◆ AVAILABLE DATA ◆
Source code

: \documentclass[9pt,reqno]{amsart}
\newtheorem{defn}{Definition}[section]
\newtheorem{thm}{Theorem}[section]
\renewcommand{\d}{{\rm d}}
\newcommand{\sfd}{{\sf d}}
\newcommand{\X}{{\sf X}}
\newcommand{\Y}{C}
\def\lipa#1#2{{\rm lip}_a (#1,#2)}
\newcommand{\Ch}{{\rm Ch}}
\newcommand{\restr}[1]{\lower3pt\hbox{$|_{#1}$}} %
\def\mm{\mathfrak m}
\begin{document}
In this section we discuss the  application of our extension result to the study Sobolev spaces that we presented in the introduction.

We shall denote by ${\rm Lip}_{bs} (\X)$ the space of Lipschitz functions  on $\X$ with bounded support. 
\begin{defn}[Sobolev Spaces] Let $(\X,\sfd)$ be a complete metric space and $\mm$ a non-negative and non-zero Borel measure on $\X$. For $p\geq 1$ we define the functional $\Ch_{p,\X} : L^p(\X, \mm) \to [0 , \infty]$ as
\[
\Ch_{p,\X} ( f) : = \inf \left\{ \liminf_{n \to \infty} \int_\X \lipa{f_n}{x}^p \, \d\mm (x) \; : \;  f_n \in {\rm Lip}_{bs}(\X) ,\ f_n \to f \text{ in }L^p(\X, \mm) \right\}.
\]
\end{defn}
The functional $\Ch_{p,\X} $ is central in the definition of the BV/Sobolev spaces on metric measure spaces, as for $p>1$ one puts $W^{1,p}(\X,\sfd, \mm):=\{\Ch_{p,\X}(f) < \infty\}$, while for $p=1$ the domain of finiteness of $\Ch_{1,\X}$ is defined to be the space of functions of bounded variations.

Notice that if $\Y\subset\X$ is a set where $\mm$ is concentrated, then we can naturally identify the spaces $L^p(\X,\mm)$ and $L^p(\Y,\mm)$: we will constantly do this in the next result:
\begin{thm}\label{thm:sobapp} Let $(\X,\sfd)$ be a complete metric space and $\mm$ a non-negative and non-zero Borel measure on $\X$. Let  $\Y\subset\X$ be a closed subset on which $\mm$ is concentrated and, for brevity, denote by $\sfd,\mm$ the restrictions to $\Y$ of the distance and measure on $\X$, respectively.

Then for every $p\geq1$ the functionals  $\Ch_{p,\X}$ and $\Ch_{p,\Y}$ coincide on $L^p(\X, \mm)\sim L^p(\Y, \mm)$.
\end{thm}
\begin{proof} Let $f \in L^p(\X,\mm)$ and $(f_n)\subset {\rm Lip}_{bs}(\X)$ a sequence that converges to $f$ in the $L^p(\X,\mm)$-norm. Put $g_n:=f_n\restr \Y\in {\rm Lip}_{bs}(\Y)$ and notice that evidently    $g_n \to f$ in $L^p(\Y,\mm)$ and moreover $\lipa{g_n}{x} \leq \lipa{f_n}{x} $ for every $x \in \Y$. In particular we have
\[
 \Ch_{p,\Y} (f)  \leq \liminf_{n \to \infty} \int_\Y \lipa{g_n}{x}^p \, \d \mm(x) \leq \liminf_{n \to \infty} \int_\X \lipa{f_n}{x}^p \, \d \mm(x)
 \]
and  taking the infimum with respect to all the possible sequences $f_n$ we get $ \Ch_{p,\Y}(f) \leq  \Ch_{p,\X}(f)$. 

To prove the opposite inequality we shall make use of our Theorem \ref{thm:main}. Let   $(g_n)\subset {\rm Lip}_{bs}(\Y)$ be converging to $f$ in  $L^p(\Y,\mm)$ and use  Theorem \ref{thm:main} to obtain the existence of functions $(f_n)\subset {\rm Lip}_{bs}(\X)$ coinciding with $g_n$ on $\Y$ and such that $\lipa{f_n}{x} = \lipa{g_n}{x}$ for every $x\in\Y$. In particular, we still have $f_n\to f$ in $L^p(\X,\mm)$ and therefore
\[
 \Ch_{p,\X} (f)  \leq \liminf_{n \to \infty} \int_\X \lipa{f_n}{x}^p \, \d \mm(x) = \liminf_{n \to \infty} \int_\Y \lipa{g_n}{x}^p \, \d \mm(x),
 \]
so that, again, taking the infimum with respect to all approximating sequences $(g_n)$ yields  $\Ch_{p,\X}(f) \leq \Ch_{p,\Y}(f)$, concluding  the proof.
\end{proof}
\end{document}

◆ ACTIVITY ◆
Copy each line in the entries above where the word "defn" shows up.

◆ RESPONSE AREA ◆
\newtheorem{defn}{Definition}[section]
\begin{defn}[Sobolev Spaces] Let $(\X,\sfd)$ be a complete metric space and $\mm$ a non-negative and non-zero Borel measure on $\X$. For $p\geq 1$ we define the functional $\Ch_{p,\X} : L^p(\X, \mm) \to [0 , \infty]$ as
\end{defn}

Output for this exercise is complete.